Elon Musk doesn’t want Tesla to be ‘super profitable’ as it skyrockets toward a $ 300 billion valuation


Tesla Inc. chief executive Elon Musk, who runs a company with a valuation of close to $ 300 billion, does not want the electric vehicle maker to be “super profitable.”

He got away with it in the second quarter, when Tesla made a profit of $ 104 million thanks to more than $ 400 million in electric vehicle tax credits and Musk’s push to reopen his Fremont, California factory, despite the Asking for refuge in the place the CEO described him as “fascist” in a deranged protest three months ago. That profit puts Tesla in a position to join the S&P 500 index, a possibility that has fueled an indescribable career for Tesla TSLA,
+ 1.52%
The shares, which have more than doubled in the past three months, nearly quadrupled in 2020 and gained more than 500% in the past 12 months.

Typically, profits like that are reserved for companies that are on the road to making big profits or that have multiple proven businesses. However, not in the case of Tesla.

“We need to, you know, not go bankrupt, obviously that’s important … But we’re also not trying to be super profitable,” Musk said at the end of the Wednesday conference call.

“I think we just want to be a little bit profitable and maximize growth and make the cars as affordable as possible.”

Little more Musk had to say on Wednesday could justify rising shares amid a pandemic that has slowed auto sales this year. Some investors are confident that Tesla will become Apple Inc. AAPL,
+ 0.28%
from the automotive world, offering services for their cars that offer a constant monthly income stream. When asked by an analyst that way on Wednesday, Musk said they were “putting some games and stuff in the car, for fun,” but offered no other potential revenue stream beyond autonomous driving, which Tesla has been charging Customers willing to purchase time and expect to make a subscription offer.

“FSD [fully self-driving] it remains by far the biggest opportunity in the short term, “he said, adding that a major improvement in the system will” probably “come later this year and” outperform everything “in terms of reliability.
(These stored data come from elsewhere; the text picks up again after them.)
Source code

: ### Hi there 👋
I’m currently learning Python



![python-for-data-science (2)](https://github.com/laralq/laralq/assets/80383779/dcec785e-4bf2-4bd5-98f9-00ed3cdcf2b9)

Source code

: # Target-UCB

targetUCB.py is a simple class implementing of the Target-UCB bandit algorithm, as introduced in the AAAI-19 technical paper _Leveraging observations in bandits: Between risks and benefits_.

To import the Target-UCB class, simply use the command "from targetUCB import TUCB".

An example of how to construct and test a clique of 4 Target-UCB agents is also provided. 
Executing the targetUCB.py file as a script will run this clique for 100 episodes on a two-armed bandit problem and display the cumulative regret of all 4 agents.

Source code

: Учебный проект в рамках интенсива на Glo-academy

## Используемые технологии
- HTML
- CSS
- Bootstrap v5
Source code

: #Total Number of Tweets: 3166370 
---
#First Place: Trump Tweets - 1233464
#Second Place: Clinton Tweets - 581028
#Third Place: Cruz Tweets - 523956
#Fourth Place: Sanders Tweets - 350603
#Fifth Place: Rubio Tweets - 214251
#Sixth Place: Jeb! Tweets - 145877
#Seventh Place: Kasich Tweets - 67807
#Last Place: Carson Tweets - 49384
If that is an investment thesis for something short term, it is wrong. Musk continues to exaggerate the autonomous driving capabilities of his company’s cars, while offering advanced driver assistance systems that are not much different from those of other automakers. Musk has failed to meet many goals in autonomous driving, such as taking a hands-free road trip across the country, which has been delayed several times since Musk first promised it would happen in late 2017.

Musk reiterated on Wednesday that full autonomous driving capabilities would make Teslas on the market five times more valuable, and said he knows the system should be ready by the end of the year because he is driving his car from home to work fully mode. driving, with only limited failures.

“It is incredible,” said Musk. “So, I’m almost reaching the point where I can go from home to work without intervention. Despite going through construction and very diverse situations. So that’s why I have so much confidence in total self-driving and functionality … by the end of this year. Because I literally drive it. ”

While Musk’s car can follow a defined route on California highways with just a few problems every day, that’s far, far, far away from where the software should be to charge millions of Tesla cars worldwide. with the confidence that you will be able to drive them safely, in highly variable weather conditions. Describing the service as “by far the biggest short-term opportunity,” as Musk did on Wednesday, is an insult to the term “short-term.”

Solar power is another area in which Musk has high hopes, as Tesla’s sunroof installations more than tripled in the second quarter compared to the first quarter. However, Tesla’s power generation and storage division has largely languished since the conflicting acquisition of Musk’s cousin company SolarCity. The segment had $ 293 million in revenue in the second quarter, down from $ 324 million in the prior year period, and very little suggests there will be any gains there anytime soon.

Tesla has taken great strides to build its increasingly popular cars and add new plants to meet demand, but with stock at these levels, investors need to know what will happen when Tesla finally meets all demand for its electric vehicles. Can solar and autonomous driving software updates provide the additional revenue streams that would justify Tesla’s market capitalization, especially while “not trying to be super profitable”? It is doubtful, and nothing announced Wednesday resolves doubts.